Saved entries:
==============================
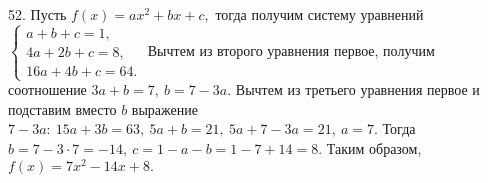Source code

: 52. Пусть $f(x)=ax^2+bx+c,$ тогда получим систему уравнений $\begin{cases}a+b+c=1,\\ 4a+2b+c=8,\\ 16a+4b+c=64.\end{cases}$ Вычтем из второго уравнения первое, получим соотношение $3a+b=7,\ b=7-3a.$ Вычтем из третьего уравнения первое и подставим вместо $b$ выражение $7-3a:\ 15a+3b=63,\ 5a+b=21,\ 5a+7-3a=21,\ a=7.$ Тогда $b=7-3\cdot7=-14,\ c=1-a-b=1-7+14=8.$ Таким образом, $f(x)=7x^2-14x+8.$\\
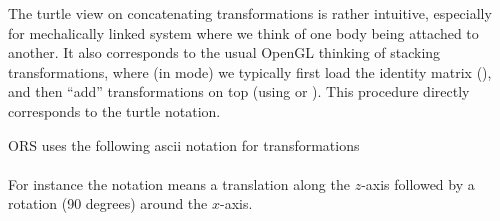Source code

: The turtle view on concatenating transformations is rather intuitive,
especially for mechalically linked system where we think of one body
being attached to another. It also corresponds to the usual OpenGL
thinking of stacking transformations, where (in
 mode) we typically first load the identity
matrix (), and then ``add'' transformations
on top (using  or ). This
procedure directly corresponds to the turtle notation.

ORS uses the following ascii notation for transformations\\
\\
For instance the notation  means a
translation along the $z$-axis followed by a rotation (90 degrees)
around the $x$-axis.



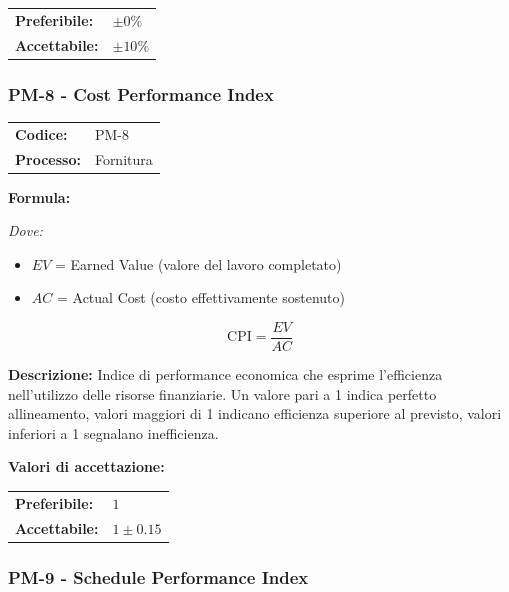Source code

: \documentclass[a4paper,11pt,oneside]{scrartcl}
\begin{document}
\noindent
\begin{tabular}{@{}ll@{}}
    \textbf{Preferibile:} & $\pm 0\%$  \\
    \textbf{Accettabile:} & $\pm 10\%$ \\
\end{tabular}

\subsubsection{PM-8 - Cost Performance Index}
 
\noindent
\begin{tabular}{@{}p{}p{}@{}}
    \textbf{Codice:}   & PM-8      \\
    \textbf{Processo:} & Fornitura \\
\end{tabular}

\vspace{0.3cm}
\noindent\textbf{Formula:}

\noindent\textit{Dove:}
\begin{itemize}[leftmargin=1.5cm, topsep=0pt, itemsep=0pt]
    \item $EV$ = Earned Value (valore del lavoro completato)
    \item $AC$ = Actual Cost (costo effettivamente sostenuto)
\end{itemize}

\[
    \text{CPI} = \frac{EV}{AC}
\]

\noindent\textbf{Descrizione:} Indice di performance economica che esprime l'efficienza nell'utilizzo delle risorse finanziarie. Un valore pari a 1 indica perfetto allineamento, valori maggiori di 1 indicano efficienza superiore al previsto, valori inferiori a 1 segnalano inefficienza.

\vspace{0.2cm}
\noindent\textbf{Valori di accettazione:}
\vspace{0.1cm}

\noindent
\begin{tabular}{@{}ll@{}}
    \textbf{Preferibile:} & $1$          \\
    \textbf{Accettabile:} & $1 \pm 0.15$ \\
\end{tabular}

\subsubsection{PM-9 - Schedule Performance Index}
\end{document}
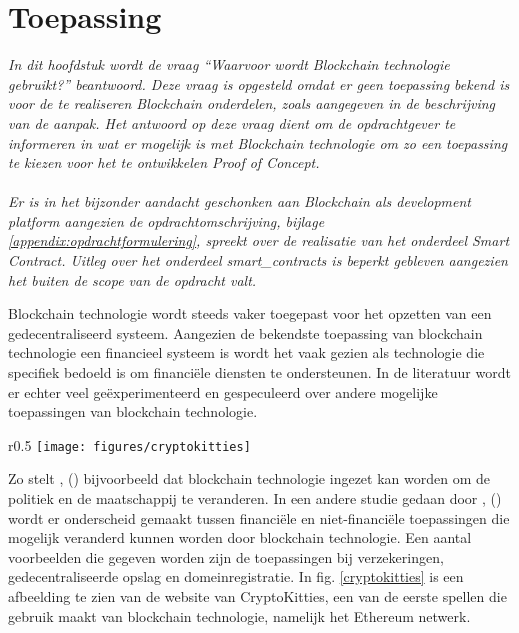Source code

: \section{Toepassing}

\textit{In dit hoofdstuk wordt de vraag ``Waarvoor wordt Blockchain technologie gebruikt?'' beantwoord. Deze vraag is opgesteld omdat er geen toepassing bekend is voor de te realiseren Blockchain onderdelen, zoals aangegeven in de beschrijving van de aanpak. Het antwoord op deze vraag dient om de opdrachtgever te informeren in wat er mogelijk is met Blockchain technologie om zo een toepassing te kiezen voor het te ontwikkelen Proof of Concept. \\ \\ Er is in het bijzonder aandacht geschonken aan Blockchain als development platform aangezien de opdrachtomschrijving, bijlage \ref{appendix:opdrachtformulering}, spreekt over de realisatie van het onderdeel Smart Contract. Uitleg over het onderdeel \glspl{smart_contract} is beperkt gebleven aangezien het buiten de scope van de opdracht valt.
}

Blockchain technologie wordt steeds vaker toegepast voor het opzetten van een gedecentraliseerd systeem. Aangezien de bekendste toepassing van blockchain technologie een financieel systeem is wordt het vaak gezien als technologie die specifiek bedoeld is om financiële diensten te ondersteunen. In de literatuur wordt er echter veel geëxperimenteerd en gespeculeerd over andere mogelijke toepassingen van blockchain technologie.

\begin{wrapfigure}{r}{0.5\textwidth}
  \texttt{[image: figures/cryptokitties]}
  \caption{CryptoKitties, een spel dat gebruik maakt van Blockchain technologie.}
  \label{cryptokitties}
\end{wrapfigure}

Zo stelt \citeauthor{atzori2015blockchain}, (\citeyear{atzori2015blockchain}) bijvoorbeeld dat blockchain technologie ingezet kan worden om de politiek en de maatschappij te veranderen. In een andere studie gedaan door \citeauthor{crosby2016blockchain}, (\citeyear{crosby2016blockchain}) wordt er onderscheid gemaakt tussen financiële en niet-financiële toepassingen die mogelijk veranderd kunnen worden door blockchain technologie. Een aantal voorbeelden die gegeven worden zijn de toepassingen bij verzekeringen, gedecentraliseerde opslag en domeinregistratie. In fig. \ref{cryptokitties} is een afbeelding te zien van de website van CryptoKitties, een van de eerste spellen die gebruik maakt van blockchain technologie, namelijk het Ethereum netwerk.

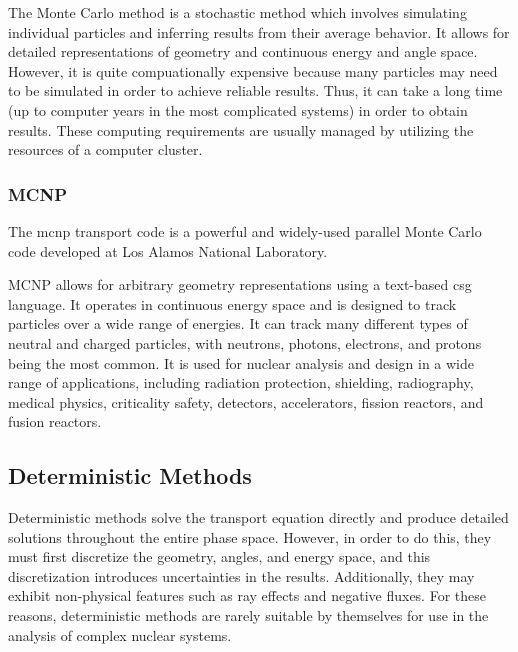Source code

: The Monte Carlo method is a stochastic method which involves simulating individual particles and inferring results from their average behavior.
It allows for detailed representations of geometry and continuous energy and angle space.
However, it is quite compuationally expensive because many particles may need to be simulated in order to achieve reliable results.
Thus, it can take a long time (up to computer years in the most complicated systems) in order to obtain results.
These computing requirements are usually managed by utilizing the resources of a computer cluster.

\subsubsection{MCNP}
\label{sec:bg:rt:mc:mcnp}

The \ac{mcnp} transport code \cite{mcnp620} is a powerful and widely-used parallel Monte Carlo code developed at Los Alamos National Laboratory.

MCNP allows for arbitrary geometry representations using a text-based \ac{csg} language.
It operates in continuous energy space and is designed to track particles over a wide range of energies.
It can track many different types of neutral and charged particles, with neutrons, photons, electrons, and protons being the most common.
It is used for nuclear analysis and design in a wide range of applications, including radiation protection, shielding, radiography, medical physics, criticality safety, detectors, accelerators, fission reactors, and fusion reactors.

\subsection{Deterministic Methods}
\label{sec:bg:rt:determ}

Deterministic methods solve the transport equation directly and produce detailed solutions throughout the entire phase space.
However, in order to do this, they must first discretize the geometry, angles, and energy space, and this discretization introduces uncertainties in the results.
Additionally, they may exhibit non-physical features such as ray effects and negative fluxes.
For these reasons, deterministic methods are rarely suitable by themselves for use in the analysis of complex nuclear systems.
==============================
Report only how many lines in the entries above contain the string "systems".

2